What's the best RDF serialization format?

6/29/2019 - Joep Meindertma

Contrary to some other data models, RDF is not bound by a single serialization format. Triple statements (the data atoms of RDF) can be serialized in many ways, which leaves developers with a possibly tough decision: how should I serialize my linked data?

To answer the title's question: it depends

Skip to the TL;DR if you're feeling hasty. The order in which they appear is chronological / historical and does not reflect preference.

RDF/XML

The first and perhaps most well-known RDF serialization format is RDF/XML. It's also the most despised. Many systems were able to parse, store and serialize XML when RDF was invented almost 20 years ago, so RDF/XML seemed like a logical default.

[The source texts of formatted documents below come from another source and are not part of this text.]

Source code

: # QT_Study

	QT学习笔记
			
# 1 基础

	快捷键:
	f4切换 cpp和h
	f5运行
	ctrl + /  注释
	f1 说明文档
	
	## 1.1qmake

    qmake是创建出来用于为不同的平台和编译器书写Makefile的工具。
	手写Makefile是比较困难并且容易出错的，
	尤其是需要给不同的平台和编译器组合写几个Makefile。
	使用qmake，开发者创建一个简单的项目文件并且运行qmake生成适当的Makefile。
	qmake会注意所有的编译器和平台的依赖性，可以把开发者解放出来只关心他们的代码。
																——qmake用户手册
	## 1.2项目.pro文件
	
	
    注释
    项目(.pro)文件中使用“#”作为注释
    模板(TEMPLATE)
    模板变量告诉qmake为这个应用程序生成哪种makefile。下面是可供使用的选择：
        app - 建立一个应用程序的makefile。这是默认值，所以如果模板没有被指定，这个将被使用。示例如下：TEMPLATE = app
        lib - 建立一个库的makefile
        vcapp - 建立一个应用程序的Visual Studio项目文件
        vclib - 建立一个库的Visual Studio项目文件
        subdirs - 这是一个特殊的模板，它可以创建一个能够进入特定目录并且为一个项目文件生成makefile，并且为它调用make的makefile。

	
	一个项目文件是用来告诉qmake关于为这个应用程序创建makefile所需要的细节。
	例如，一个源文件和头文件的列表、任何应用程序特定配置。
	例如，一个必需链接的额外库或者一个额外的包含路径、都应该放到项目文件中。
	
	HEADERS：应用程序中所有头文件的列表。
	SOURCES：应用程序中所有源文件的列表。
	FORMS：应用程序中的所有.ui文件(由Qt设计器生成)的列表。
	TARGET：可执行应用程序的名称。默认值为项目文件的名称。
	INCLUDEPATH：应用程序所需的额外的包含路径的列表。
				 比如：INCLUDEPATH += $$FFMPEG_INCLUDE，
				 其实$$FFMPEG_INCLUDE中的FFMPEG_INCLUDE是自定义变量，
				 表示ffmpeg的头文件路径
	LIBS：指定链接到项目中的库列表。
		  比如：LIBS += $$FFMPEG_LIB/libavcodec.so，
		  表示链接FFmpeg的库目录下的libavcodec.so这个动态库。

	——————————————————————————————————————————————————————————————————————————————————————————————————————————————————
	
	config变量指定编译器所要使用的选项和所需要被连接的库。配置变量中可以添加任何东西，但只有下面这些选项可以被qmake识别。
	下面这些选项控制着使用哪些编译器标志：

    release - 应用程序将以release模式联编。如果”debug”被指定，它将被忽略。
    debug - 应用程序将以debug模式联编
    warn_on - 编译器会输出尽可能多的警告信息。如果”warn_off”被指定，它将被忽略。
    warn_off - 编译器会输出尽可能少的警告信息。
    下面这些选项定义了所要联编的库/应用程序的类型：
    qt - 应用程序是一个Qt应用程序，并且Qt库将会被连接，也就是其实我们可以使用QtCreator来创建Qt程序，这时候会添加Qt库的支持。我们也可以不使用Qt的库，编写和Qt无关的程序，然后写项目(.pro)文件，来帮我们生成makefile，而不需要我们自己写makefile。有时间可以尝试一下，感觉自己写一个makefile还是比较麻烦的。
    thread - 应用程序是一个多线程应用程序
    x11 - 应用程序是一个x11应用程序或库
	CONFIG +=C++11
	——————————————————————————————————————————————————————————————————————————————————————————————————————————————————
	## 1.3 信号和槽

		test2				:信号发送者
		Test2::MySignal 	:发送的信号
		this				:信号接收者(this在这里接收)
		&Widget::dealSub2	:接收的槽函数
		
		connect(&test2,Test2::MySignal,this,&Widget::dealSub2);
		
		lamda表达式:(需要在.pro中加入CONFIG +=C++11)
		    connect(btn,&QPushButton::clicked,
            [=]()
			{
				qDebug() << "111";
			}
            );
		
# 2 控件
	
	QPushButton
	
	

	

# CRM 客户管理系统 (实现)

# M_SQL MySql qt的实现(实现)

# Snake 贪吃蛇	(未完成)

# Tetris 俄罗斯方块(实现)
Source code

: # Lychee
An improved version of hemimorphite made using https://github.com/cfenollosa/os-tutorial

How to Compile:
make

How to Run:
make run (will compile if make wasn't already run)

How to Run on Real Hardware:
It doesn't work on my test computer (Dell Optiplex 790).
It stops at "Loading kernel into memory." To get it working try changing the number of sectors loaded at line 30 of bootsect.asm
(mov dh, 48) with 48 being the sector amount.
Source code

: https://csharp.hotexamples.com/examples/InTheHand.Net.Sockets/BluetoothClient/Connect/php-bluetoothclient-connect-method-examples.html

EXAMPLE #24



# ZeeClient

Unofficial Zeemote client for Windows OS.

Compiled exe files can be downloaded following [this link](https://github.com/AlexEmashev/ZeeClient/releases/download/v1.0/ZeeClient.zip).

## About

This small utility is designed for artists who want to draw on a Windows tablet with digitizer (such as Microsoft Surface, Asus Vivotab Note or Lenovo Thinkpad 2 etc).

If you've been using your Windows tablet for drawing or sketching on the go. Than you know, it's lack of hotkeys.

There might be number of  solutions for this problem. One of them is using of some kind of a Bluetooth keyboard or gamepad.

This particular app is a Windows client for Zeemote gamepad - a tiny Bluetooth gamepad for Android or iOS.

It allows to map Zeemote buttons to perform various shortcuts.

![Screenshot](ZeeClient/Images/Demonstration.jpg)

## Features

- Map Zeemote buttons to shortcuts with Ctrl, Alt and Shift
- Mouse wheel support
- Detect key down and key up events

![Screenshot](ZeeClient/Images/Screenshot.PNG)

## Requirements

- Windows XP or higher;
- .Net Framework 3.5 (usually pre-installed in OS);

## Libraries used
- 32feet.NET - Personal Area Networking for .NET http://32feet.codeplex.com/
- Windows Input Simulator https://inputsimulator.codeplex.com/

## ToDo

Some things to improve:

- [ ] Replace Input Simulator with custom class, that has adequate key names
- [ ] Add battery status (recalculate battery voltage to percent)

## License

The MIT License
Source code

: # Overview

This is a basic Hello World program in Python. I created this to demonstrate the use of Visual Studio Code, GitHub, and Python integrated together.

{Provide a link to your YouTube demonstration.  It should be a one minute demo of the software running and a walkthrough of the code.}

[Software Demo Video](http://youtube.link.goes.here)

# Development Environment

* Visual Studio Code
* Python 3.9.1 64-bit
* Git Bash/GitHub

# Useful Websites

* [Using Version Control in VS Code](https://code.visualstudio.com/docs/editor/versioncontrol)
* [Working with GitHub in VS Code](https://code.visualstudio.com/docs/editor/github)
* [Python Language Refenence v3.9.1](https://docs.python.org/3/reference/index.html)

Unfortunately, RDF/XML is a weird mixture of two fundamentally different concepts: a tree-like document, and a triple-based graph. This makes RDF/XML conceptually difficult and quite verbose, compared to other standards. For XML developers, it might look familiar, but since it does not clearly reflect the triple model, it will probably cause confusion.

Use it only if you need to work with XML.

<?xml version="1.0"?>

<rdf:RDF
xmlns:rdf="http://www.w3.org/1999/02/22-rdf-syntax-ns#"
xmlns:schema="http://schema.org/">

<rdf:Description rdf:about="https://www.w3.org/People/Berners-Lee/">
  <schema:birthDate>1966-06-08</schema:birthDate>
  <schema:birthPlace rdf:resource="http://dbpedia.org/resource/London"/>
</rdf:Description>

</rdf:RDF>

RDFa

RDFa is RDF inside HTML. By adding attributes to HTML elements, you can give semantic context to the content inside your webpages. Google parses it (amongst JSON-LD, Microdata, Microformats and Pagemaps) to enhance their search previews, although they recommend using JSON-LD. W3C's own Respec documentation tool dropped support for RDFa, mainly because the adoption of RDFa was too low, the required code was messy and even Google didn't parse it correctly.

RDFa is fundamentally different from the other mentioned formats: it combines RDF with view data (HTML). This means that it makes your HTML documents a bit larger and more complicated, and parsing it for triples will be more costly than parsing an RDF only format like N-Triples. This makes it less useful if your application relies on a lot of RDF data.

Use RDFa if you want to make your existing website/ blog / HTML based application more semantic.

<div about="https://www.w3.org/People/Berners-Lee/">
  <p>
    Tim is born on
    <span property="http://schema.org/birthDate">1955-06-07</span>
    in
    <a
      property="http://schema.org/birthPlace"
      href="http://dbpedia.org/resource/London"
    >
      London
    </a>
  </p>
</div>

Notation3 (.n3)

Tim-Berners Lee wanted something better than RDF/XML, and came up with N3. Contrary to RDF/XML, N3 closely resembles the RDF Subject / Predicate / Object model. This makes N3 very easy on the eyes and helps to understand how RDF works. By using @prefixes, N3 can be quite compact.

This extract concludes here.